As recent data points and forecasts suggest, 2022 should prove to be another banner year of global dividend growth, but as advisors know, dividends aren't the only game in town when it comes to shareholder rewards.
Buybacks should not be overlooked, but there are nuances pertaining to share repurchase programs that many clients aren't aware of, confirming that this an excellent conversation starter with clients. Notably, many clients – perhaps due to their own cognitive bias – are partial to dividends. They like the cash delivered by dividends and that's particularly true at a time when inflation is high and interest rates are low.
Second, many clients aren't aware of the benefits of buyback programs. Fortunately, these aren't hard concepts to convey. When a company reduces its shares outstanding count, its earnings per share (EPS) increase. Additionally, buybacks are more tax-efficient. Clients pay taxes on dividends received. That's not the case with share repurchase programs.

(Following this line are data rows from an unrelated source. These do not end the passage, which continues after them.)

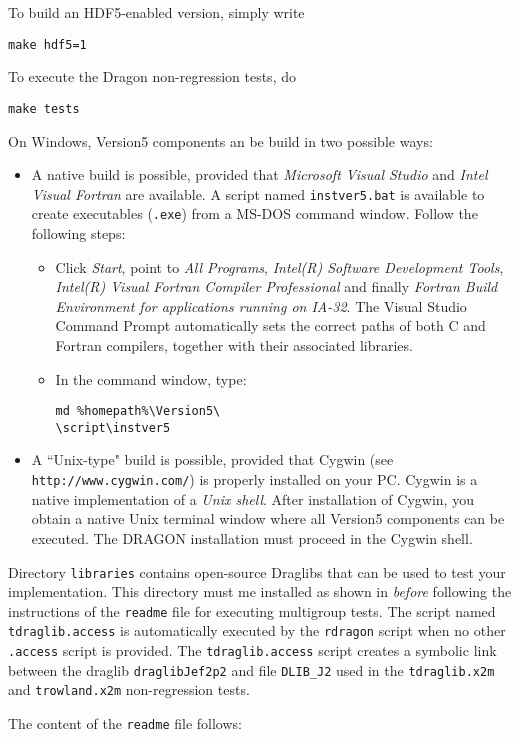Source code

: \noindent To build an HDF5-enabled version, simply write
\begin{verbatim}
make hdf5=1
\end{verbatim}

\noindent To execute the Dragon non-regression tests, do
\begin{verbatim}
make tests
\end{verbatim}

\vskip 0.08cm

On Windows, Version5 components an be build in two possible ways:
\begin{itemize}
\item  A native build is possible, provided that {\sl Microsoft Visual Studio} and {\sl Intel Visual Fortran} are available.
A script named {\tt instver5.bat} is available to create executables ({\tt .exe}) from a MS-DOS command
window. Follow the following steps:
\begin{itemize}
\item Click {\sl Start}, point to {\sl All Programs}, {\sl Intel(R) Software Development Tools}, {\sl Intel(R) Visual Fortran
Compiler Professional} and finally {\sl Fortran Build Environment for applications running on IA-32}. The Visual Studio Command Prompt
automatically sets the correct paths of both C and Fortran compilers, together with their associated libraries.
\item In the command window, type: \\
\noindent \begin{verbatim}
md %homepath%\Version5\
\script\instver5
\end{verbatim}
\end{itemize}
\item  A ``Unix-type" build is possible, provided that Cygwin (see {\tt http://www.cygwin.com/}) is properly installed on your PC. Cygwin is a
native implementation of a {\sl Unix shell}. After installation of
Cygwin, you obtain a native Unix
terminal window where all Version5 components can be executed. The DRAGON installation must proceed
in the Cygwin shell.
\end{itemize}

\vskip 0.08cm

Directory {\tt libraries} contains open-source Draglibs that can be used to
test your implementation. This directory must me installed as shown in 
{\sl before} following the instructions of the {\tt readme} file for executing
multigroup tests. The script named
{\tt tdraglib.access} is automatically executed by the {\tt rdragon} script when
no other {\tt *.access} script is provided. The {\tt tdraglib.access} script creates
a symbolic link between the draglib {\tt draglibJef2p2} and file {\tt DLIB\_J2}
used in the {\tt tdraglib.x2m} and {\tt trowland.x2m} non-regression tests.

\vskip 0.08cm

The content of the {\tt readme} file follows:

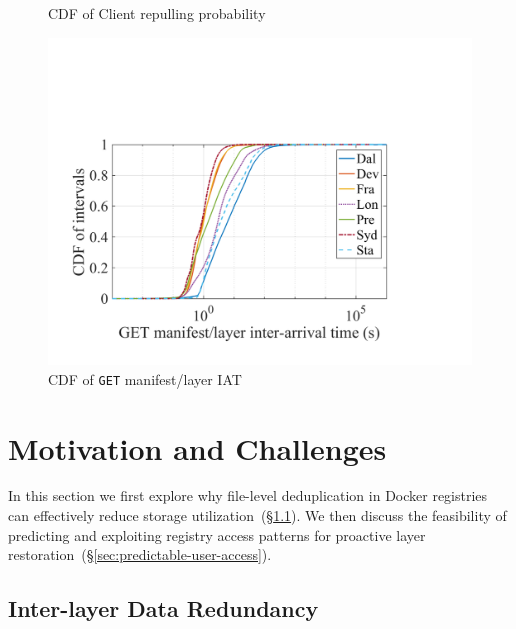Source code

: \begin{figure}[t]
\begin{minipage}{0.265\textwidth}
                \caption{CDF of Client repulling probability}%
                \label{fig:client-repull-cdf}
        \end{minipage}%
\hspace{1mm}
        \begin{minipage}{0.27\textwidth}
        \centering
        \includegraphics[width=\textwidth]{graphs/GML-intervals.pdf}
        \caption{CDF of \texttt{GET} manifest/layer IAT}
        \label{fig:intervals}
        \end{minipage}
\end{figure}



\section{Motivation and Challenges}
\label{sec:dataset-analysis}

In this section we first explore why file-level deduplication in Docker
registries can effectively reduce storage
utilization~(\S\ref{sec:inter-layer-deduplication}).
%
We then discuss the feasibility of predicting and exploiting registry access
patterns for proactive layer restoration~(\S\ref{sec:predictable-user-access}).

\subsection{Inter-layer Data Redundancy}
\label{sec:inter-layer-deduplication}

Another point to remember is that share repurchase schemes offer companies flexibility. In many cases, dividends that aren't variable amount to fixed obligations for corporations and many are loathe to cut or suspend those payouts unless it's an extraordinary circumstance. Think the global financial crisis or the coronavirus bear market of 2020. With a buyback plan, a company is under no obligation to repurchase the announced dollar amount and it can buy those shares back on the open market at its leisure.
Expect Big Buybacks This Year
As was the case with dividends, S&P 500 buybacks ascended to an all-time high last year. Advisors might want to convey to clients more of the same is on the way in 2022.
“We are watching the $7tn in cash that US corporates have accumulated heading into 2022. If companies deploy their cash (without any increase in leverage) in historically typical ways, dividends, buybacks, capex and acquisitions could rise $300bn this year (+16%) to a record $2.1tn,” according to Bank of America Global Research.
It's not a stretch to say buybacks will be big this year because, as Bank of America notes, since 2011 through the third quarter of 2021, S&P 500 net income totaled $10.3 trillion. Of that figure, $6.1 trillion was allocated to buybacks while $4.2 trillion was directed to dividends. Since 2010, the ratio of buybacks to dividends favors the former.
“The ratio of total quarterly buybacks-to-dividends has rebounded to its 10-year average after falling to new post-GFC lows amid the Covid crash. If dividends grow by 13% this year and the ratio stays near its long-term average, we could see $784bn in buybacks, the second highest since 1998,” adds Bank of America.
Familiar Highlights Validity of Buybacks
Sometimes, it's best to illustrate a point to clients with a hard and fast that's likely to resonate with them. Regarding buybacks, there's no better example than Apple (NASDAQ:AAPL). Including $85.5 billion last year, the iPhone maker spent a staggering $467 billion on buybacks over the prior decade.
Of course, there are plenty of other reasons why Apple recently became the first company to enter the $3 trillion club, but there's no denying buybacks helped it get there. And there's no denying buybacks can drive out-performance.
“The S&P 500 Buyback index has outperformed the S&P 500 by 3.7% since 1994 on a monthly total return basis. Our equity team’s Buyback factor has also tended to perform well in periods of Fed tightening with a median total return of 6.7% since 1986,” notes Bank of America.